The NHL without a salary cap was a shitshow. The rich could spend as much as they wanted (though this didn't guarantee they could), the poor were spending as much as they wanted with money they didn't always have, and Canadian teams had no safeguard against the fall of the Canadian dollar. At the same time, unrestricted free agency didn't set in until 31, so teams were dropping too much money on guys past their primes.

The league set things on a bad path in 1994 when they had their first lockout. By this time, there had been a big infusion of new money from Blockbuster Video and Disney, and salaries had begun to rise. Teams weren't happy and charged the newly hired Gary Bettman with putting in a cap. But if you can imagine this, Bettman's social graces were even worse 21 years ago than they are today, and the negotiations were a complete disaster. They would have lost the entire season had Bob Goodenow of the NHLPA not dealt directly with owners who were uneasy about losing revenue (Philadelphia, Pittsburgh, among others) and kinda froze Bettman out of the dealings.

The problem there was that the 1995 CBA didn't address any of those problems: it just kicked the can down the road.
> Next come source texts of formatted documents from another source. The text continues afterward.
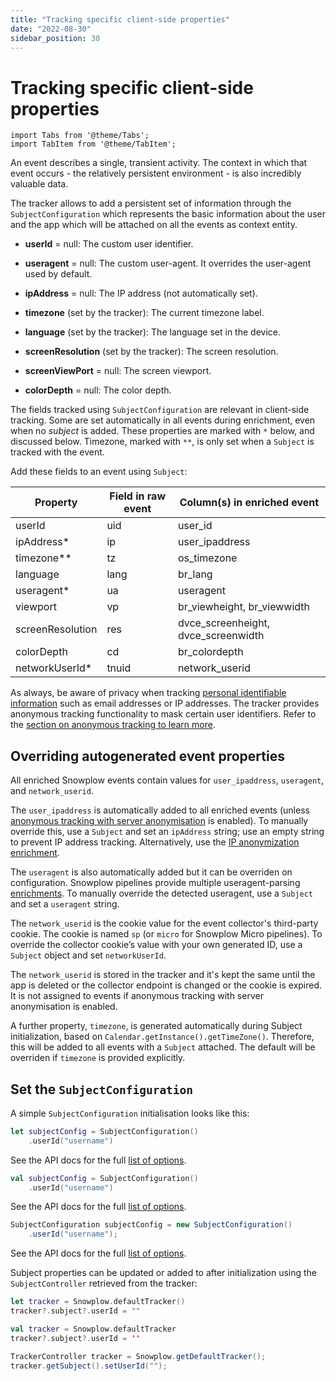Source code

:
```yaml
---
title: "Tracking specific client-side properties"
date: "2022-08-30"
sidebar_position: 30
---
```


# Tracking specific client-side properties

```mdx-code-block
import Tabs from '@theme/Tabs';
import TabItem from '@theme/TabItem';
```

An event describes a single, transient activity. The context in which that event occurs - the relatively persistent environment - is also incredibly valuable data. 

The tracker allows to add a persistent set of information through the `SubjectConfiguration` which represents the basic information about the user and the app which will be attached on all the events as context entity.

- **userId** = null: The custom user identifier.
    
- **useragent** = null: The custom user-agent. It overrides the user-agent used by default.
    
- **ipAddress** = null: The IP address (not automatically set).
    
- **timezone** (set by the tracker): The current timezone label.
    
- **language** (set by the tracker): The language set in the device.
    
- **screenResolution** (set by the tracker): The screen resolution.
    
- **screenViewPort** = null: The screen viewport.
    
- **colorDepth** = null: The color depth.


The fields tracked using `SubjectConfiguration` are relevant in client-side tracking. Some are set automatically in all events during enrichment, even when no _subject_  is added. These properties are marked with `*` below, and discussed below. Timezone, marked with `**`, is only set when a `Subject` is tracked with the event.

Add these fields to an event using `Subject`:

| Property         | Field in raw event | Column(s) in enriched event         |
|------------------|--------------------|-------------------------------------|
| userId           | uid                | user_id                             |
| ipAddress*       | ip                 | user_ipaddress                      |
| timezone**       | tz                 | os_timezone                         |
| language         | lang               | br_lang                             |
| useragent*       | ua                 | useragent                           |
| viewport         | vp                 | br_viewheight, br_viewwidth         |
| screenResolution | res                | dvce_screenheight, dvce_screenwidth |
| colorDepth       | cd                 | br_colordepth                       |
| networkUserId*   | tnuid              | network_userid                      |


As always, be aware of privacy when tracking [personal identifiable information](https://snowplow.io/blog/2020/09/06/user-identification-and-privacy/) such as email addresses or IP addresses.
The tracker provides anonymous tracking functionality to mask certain user identifiers. Refer to the [section on anonymous tracking to learn more](../anonymous-tracking/index.md).

## Overriding autogenerated event properties

All enriched Snowplow events contain values for `user_ipaddress`, `useragent`, and `network_userid`. 

The `user_ipaddress` is automatically added to all enriched events (unless [anonymous tracking with server anonymisation](../anonymous-tracking/index.md) is enabled). To manually override this, use a `Subject` and set an `ipAddress` string; use an empty string to prevent IP address tracking. Alternatively, use the [IP anonymization enrichment](https://docs.snowplow.io/docs/enriching-your-data/available-enrichments/ip-anonymization-enrichment/).

The `useragent` is also automatically added but it can be overriden on configuration. Snowplow pipelines provide multiple useragent-parsing [enrichments](https://docs.snowplow.io/docs/enriching-your-data/available-enrichments/). To manually override the detected useragent, use a `Subject` and set a `useragent` string.

The `network_userid` is the cookie value for the event collector's third-party cookie. The cookie is named `sp` (or `micro` for Snowplow Micro pipelines). To override the collector cookie’s value with your own generated ID, use a `Subject` object and set `networkUserId`.

The `network_userid` is stored in the tracker and it's kept the same until the app is deleted or the collector endpoint is changed or the cookie is expired. It is not assigned to events if anonymous tracking with server anonymisation is enabled.

A further property, `timezone`, is generated automatically during Subject initialization, based on `Calendar.getInstance().getTimeZone()`. Therefore, this will be added to all events with a `Subject` attached. The default will be overriden if `timezone` is provided explicitly. 

## Set the `SubjectConfiguration`
A simple `SubjectConfiguration` initialisation looks like this:

<Tabs groupId="platform" queryString>
  <TabItem value="ios" label="iOS" default>

```swift
let subjectConfig = SubjectConfiguration()
    .userId("username")
```

See the API docs for the full [list of options](https://snowplow.github.io/snowplow-ios-tracker/documentation/snowplowtracker/subjectconfiguration).

  </TabItem>
  <TabItem value="android" label="Android (Kotlin)">

```kotlin
val subjectConfig = SubjectConfiguration()
    .userId("username")
```

See the API docs for the full [list of options](https://snowplow.github.io/snowplow-android-tracker/snowplow-android-tracker/com.snowplowanalytics.snowplow.configuration/-subject-configuration/index.html).

  </TabItem>
  <TabItem value="android-java" label="Android (Java)">

```java
SubjectConfiguration subjectConfig = new SubjectConfiguration()
    .userId("username");
```

See the API docs for the full [list of options](https://snowplow.github.io/snowplow-android-tracker/snowplow-android-tracker/com.snowplowanalytics.snowplow.configuration/-subject-configuration/index.html).

  </TabItem>
</Tabs>

Subject properties can be updated or added to after initialization using the `SubjectController` retrieved from the tracker:

<Tabs groupId="platform" queryString>
  <TabItem value="ios" label="iOS" default>

```swift
let tracker = Snowplow.defaultTracker()
tracker?.subject?.userId = ""
```

  </TabItem>
  <TabItem value="android" label="Android (Kotlin)">

```kotlin
val tracker = Snowplow.defaultTracker
tracker?.subject?.userId = ''
```

  </TabItem>
  <TabItem value="android-java" label="Android (Java)">

```java
TrackerController tracker = Snowplow.getDefaultTracker();
tracker.getSubject().setUserId("");
```

  </TabItem>
</Tabs>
Players were making too much, numerous teams got into serious financial trouble (three moved), but the influx of expansion fees ($320MM for Nashville, Atlanta, Columbus, and Minnesota) was enough to keep things going until the whole thing came crashing down and a hard cap had to be put in. I believe by 2004, there was about a $60MM gap between the Rangers and the Wild. The other side of this money gap was that teams that didn't get beaten down by the system figured out how to beat it, and as a hockey viewer, that may have actually been worse: remember, if you dare, the 2003 Minnesota Wild that scrapped their way to the third round with a neutral zone trap so stifling that it made the Devils look like the Oilers. It turns out that fighting for your life against insurmountable odds doesn't rack up style points.

As for the dynasty Oilers, they'd probably encounter the same fate as our Blackhawks: they'd have to lose some players, of course, but they wouldn't have lost the whole core, and certainly wouldn't lose them en masse to the Rangers.

Wirtz's philosophy was simply that "Stanley Cups are too expensive." Roenick was traded away because he hit restricted free agency and the Hawks weren't willing to pay him what he was worth, so they traded him to the Jets, where he held out until they became the Coyotes. They had good teams in the '90s in spite of Dollar Bill, but when it came time to give those guys their raises, they were gone.

Young guys had no choice but to sign extensions because unrestricted free agency didn't happen until age 32 or 31, and because teams colluded not to sign players in restricted free agency. (This still happens, of course.) It was practically baseball's reserve clause, except that NHL GMs were much more eager to trade guys, especially at the deadline. I remember those deadlines in '03 and '04 where the Wings would get quality guys for nothing. Sucked.

For all the bitching that hockey fans do about how things could be better, the reality is that there had to be a salary cap in place to counterbalance the unavoidable truth that some teams are going to be much better equipped to outspend others, consigning them to permanent futility. Of course, we've seen the unintended consequences of this system, like a salary floor so high that poor teams can barely afford to pay that, or that the league keeps low-revenue teams around with government subsidies to depress the leaguewide revenue figure. Me, I'd like to see a higher ceiling, a lower floor, and some kind of "franchise tag" exemption, but the real problem facing the NHL isn't one that the salary cap can fully address: it's the fact that the gap between the haves and have-nots is wider than that of any other sports league, and that can only be ameliorated with more thoughtful franchise placement, something the league is unwilling to do.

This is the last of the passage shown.